10. The parties hereto hereby irrevocably and unconditionally waive any and all rights to trial by jury in any action, suit or counterclaim arising in connection with, out of or otherwise related to this Agreement, the Note, the Mortgage and every other Loan Document heretofore, now or hereafter executed and/or delivered in connection therewith, the Loan and all other obligations of the Maker related thereto or in any way related to this transaction.

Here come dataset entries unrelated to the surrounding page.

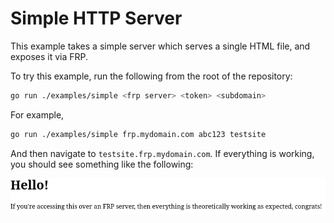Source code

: # Simple HTTP Server

This example takes a simple server which serves a single HTML file, and exposes it via FRP.

To try this example, run the following from the root of the repository:

```bash
go run ./examples/simple <frp server> <token> <subdomain>
```

For example,

```bash
go run ./examples/simple frp.mydomain.com abc123 testsite
```

And then navigate to `testsite.frp.mydomain.com`. If everything is working, you
should see something like the following:

![A web page showing the hello world example in this directory](example.png)
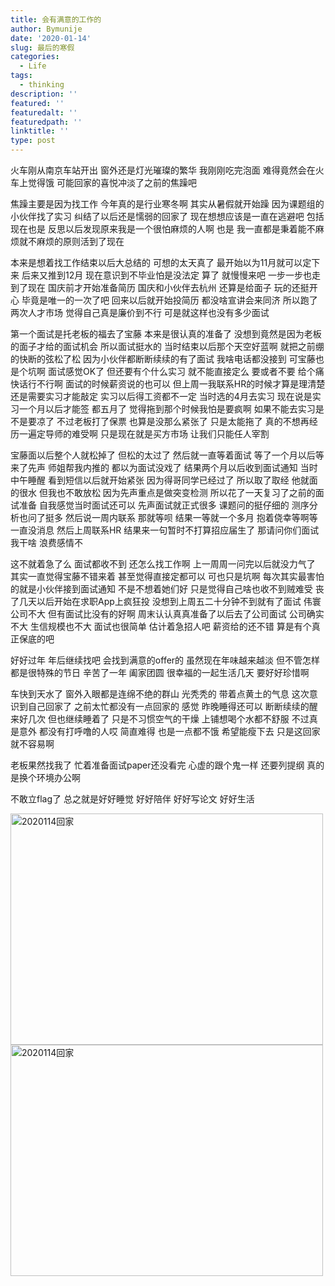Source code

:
 ```yaml
---
title: 会有满意的工作的
author: Bymunije
date: '2020-01-14'
slug: 最后的寒假
categories:
  - Life
tags:
  - thinking
description: ''
featured: ''
featuredalt: ''
featuredpath: ''
linktitle: ''
type: post
---
```


火车刚从南京车站开出  窗外还是灯光璀璨的繁华  我刚刚吃完泡面  难得竟然会在火车上觉得饿  可能回家的喜悦冲淡了之前的焦躁吧

焦躁主要是因为找工作  今年真的是行业寒冬啊  其实从暑假就开始躁  因为课题组的小伙伴找了实习  纠结了以后还是懦弱的回家了  现在想想应该是一直在逃避吧  包括现在也是  反思以后发现原来我是一个很怕麻烦的人啊  也是    我一直都是秉着能不麻烦就不麻烦的原则活到了现在

本来是想着找工作结束以后大总结的  可想的太天真了  最开始以为11月就可以定下来  后来又推到12月  现在意识到不毕业怕是没法定  算了  就慢慢来吧  一步一步也走到了现在  国庆前才开始准备简历  国庆和小伙伴去杭州 还算是给面子  玩的还挺开心  毕竟是唯一的一次了吧  回来以后就开始投简历  都没啥宣讲会来同济  所以跑了两次人才市场  觉得自己真是廉价到不行  可是就这样也没有多少面试   

第一个面试是托老板的福去了宝藤  本来是很认真的准备了  没想到竟然是因为老板的面子才给的面试机会  所以面试挺水的  当时结束以后那个天空好蓝啊  就把之前绷的快断的弦松了松  因为小伙伴都断断续续的有了面试  我啥电话都没接到  可宝藤也是个坑啊  面试感觉OK了  但还要有个什么实习  就不能直接定么  要或者不要  给个痛快话行不行啊  面试的时候薪资说的也可以  但上周一我联系HR的时候才算是理清楚 还是需要实习才能敲定  实习以后得工资都不一定  当时选的4月去实习  现在说是实习一个月以后才能签  都五月了  觉得拖到那个时候我怕是要疯啊  如果不能去实习是不是要凉了  不过老板打了保票 也算是没那么紧张了  只是太能拖了  真的不想再经历一遍定导师的难受啊  只是现在就是买方市场  让我们只能任人宰割

宝藤面以后整个人就松掉了  但松的太过了  然后就一直等着面试  等了一个月以后等来了先声  师姐帮我内推的  都以为面试没戏了  结果两个月以后收到面试通知  当时中午睡醒  看到短信以后就开始紧张  因为得哥同学已经过了  所以取了取经  他就面的很水  但我也不敢放松  因为先声重点是做突变检测  所以花了一天复习了之前的面试准备  自我感觉当时面试还可以  先声面试就正式很多  课题问的挺仔细的  测序分析也问了挺多  然后说一周内联系  那就等呗  结果一等就一个多月  抱着侥幸等啊等  一直没消息  然后上周联系HR  结果来一句暂时不打算招应届生了  那请问你们面试我干啥  浪费感情不

这不就着急了么  面试都收不到  还怎么找工作啊  上一周周一问完以后就没力气了 其实一直觉得宝藤不错来着  甚至觉得直接定都可以  可也只是坑啊  每次其实最害怕的就是小伙伴接到面试通知  不是不想着她们好  只是觉得自己啥也收不到贼难受  丧了几天以后开始在求职App上疯狂投  没想到上周五二十分钟不到就有了面试  伟寰公司不大  但有面试比没有的好啊  周末认认真真准备了以后去了公司面试  公司确实不大  生信规模也不大  面试也很简单  估计着急招人吧  薪资给的还不错  算是有个真正保底的吧  

好好过年 年后继续找吧 会找到满意的offer的 虽然现在年味越来越淡 但不管怎样都是很特殊的节日 辛苦了一年  阖家团圆 很幸福的一起生活几天 要好好珍惜啊

车快到天水了  窗外入眼都是连绵不绝的群山  光秃秃的  带着点黄土的气息 这次意识到自己回家了 之前太忙都没有一点回家的 感觉 昨晚睡得还可以  断断续续的醒来好几次  但也继续睡着了  只是不习惯空气的干燥  上铺想喝个水都不舒服  不过真是意外  都没有打呼噜的人哎  简直难得  也是一点都不饿   希望能瘦下去  只是这回家就不容易啊

老板果然找我了  忙着准备面试paper还没看完  心虚的跟个鬼一样  还要列提纲  真的是换个环境办公啊

不敢立flag了  总之就是好好睡觉  好好陪伴  好好写论文 好好生活

<img src="/blog/2020-01-14-会有满意的工作的_files/微信图片_20200116220120.jpg" alt="2020114回家" width="500px" height="370px"/>

<img src="/blog/2020-01-14-会有满意的工作的_files/微信图片_20200116220131.jpg" alt="2020114回家" width="500px" height="370px"/>
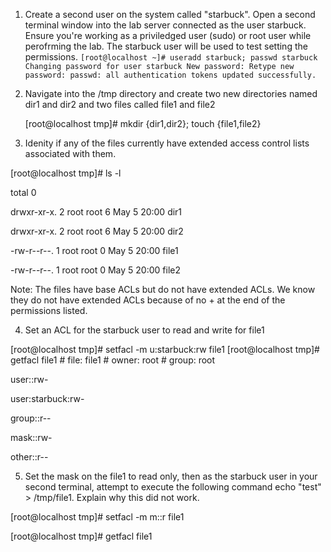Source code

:  1. Create a second user on the system called "starbuck".  Open a second
    terminal window into the lab server connected as the user starbuck.
    Ensure you're working as a priviledged user (sudo) or root user
    while perofrming the lab. The starbuck user will be used to test
    setting the permissions.
        ```
        [root@localhost ~]# useradd starbuck; passwd starbuck
        Changing password for user starbuck
        New password:
        Retype new password:
        passwd: all authentication tokens updated successfully.
        ```

 2. Navigate into the /tmp directory and create two new directories named dir1 and dir2 and
    two files called file1 and file2
    
    [root@localhost tmp]# mkdir {dir1,dir2}; touch {file1,file2}

3. Idenity if any of the files currently have extended access control lists associated with them.

[root@localhost tmp]# ls -l

total 0

drwxr-xr-x. 2 root root 6 May  5 20:00 dir1

drwxr-xr-x. 2 root root 6 May  5 20:00 dir2

-rw-r--r--. 1 root root 0 May  5 20:00 file1

-rw-r--r--. 1 root root 0 May  5 20:00 file2

Note: The files have base ACLs but do not have extended ACLs. We know they do not have extended
ACLs because of no + at the end of the permissions listed.

4. Set an ACL for the starbuck user to read and write for file1

[root@localhost tmp]# setfacl -m u:starbuck:rw file1
[root@localhost tmp]# getfacl file1
\# file: file1
\# owner: root
\# group: root

user::rw-

user:starbuck:rw-

group::r--

mask::rw-

other::r--

5. Set the mask on the file1 to read only, then as the starbuck user in your second terminal,
attempt to execute the following command echo "test" > /tmp/file1. Explain why this did not work.

[root@localhost tmp]# setfacl -m m::r file1

[root@localhost tmp]# getfacl file1
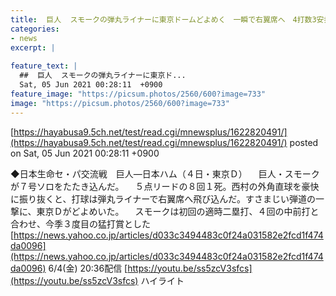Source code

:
 ```yaml
---
title:  巨人  スモークの弾丸ライナーに東京ドームどよめく　一瞬で右翼席へ　4打数3安打2打点　.305 ７本　14打点　  
categories:
- news
excerpt: |
  
feature_text: |
  ##  巨人  スモークの弾丸ライナーに東京ド...
  Sat, 05 Jun 2021 00:28:11  +0900
feature_image: "https://picsum.photos/2560/600?image=733"
image: "https://picsum.photos/2560/600?image=733"
---
```


[https://hayabusa9.5ch.net/test/read.cgi/mnewsplus/1622820491/](https://hayabusa9.5ch.net/test/read.cgi/mnewsplus/1622820491/)
posted on Sat, 05 Jun 2021 00:28:11  +0900

<!--more-->

◆日本生命セ・パ交流戦　巨人—日本ハム（４日・東京Ｄ） 　巨人・スモークが７号ソロをたたき込んだ。 　５点リードの８回１死。西村の外角直球を豪快に振り抜くと、打球は弾丸ライナーで右翼席へ飛び込んだ。すさまじい弾道の一撃に、東京Ｄがどよめいた。 　スモークは初回の適時二塁打、４回の中前打と合わせ、今季３度目の猛打賞とした [https://news.yahoo.co.jp/articles/d033c3494483c0f24a031582e2fcd1f474da0096](https://news.yahoo.co.jp/articles/d033c3494483c0f24a031582e2fcd1f474da0096) 6/4(金) 20:36配信 [https://youtu.be/ss5zcV3sfcs](https://youtu.be/ss5zcV3sfcs) ハイライト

11. This Agreement may be executed in any number of counterparts, including counterparts transmitted by facsimile or portable document format (pdf), any one of which shall constitute an original of this Contract. When counterparts, facsimile or pdf copies have been executed by all parties, they shall have the same effect as if the signatures to each counterpart or copy were upon the same documents and copies of such documents shall be deemed valid as originals.
[SIGNATURE PAGE FOLLOWS THIS PAGE]
IN WITNESS WHEREOF, the parties have executed this Agreement as of the day and year first above written.
FAE HOLDINGS 411519R, LLC a New York limited liability company
By: /s/ Martin J. Teitelbaum Name: Martin J. Teitelbaum Title: Manager | |
HSBC BANK USA, NATIONAL ASSOCIATION, a national banking association
By: /s/ Jose L. Won Name: Jose L. Won Title: Vice President | |
State of New York )
County of Suffolk ) ss.:
On the ___ day of August in the year 2019 before me, the undersigned, personally appeared Martin J. Teitelbaum, personally known to me or proved to me on the basis of satisfactory evidence to be the individual whose name is subscribed to the within instrument, and acknowledged to me that he/she/they executed the same in his/her/their capacity, and that by his/her/their signature on the instrument, the individual, or the person upon behalf of which the individual acted, executed the instrument.
________________________________________
Notary Public
State of New York )
County of ) ss.:
On the ___ day of August in the year 2019 before me, the undersigned, personally appeared Jose L. Won, personally known to me or proved to me on the basis of satisfactory evidence to be the individual whose name is subscribed to the within instrument, and acknowledged to me that he/she/they executed the same in his/her/their capacity, and that by his/her/their signature on the instrument, the individual, or the person upon behalf of which the individual acted, executed the instrument.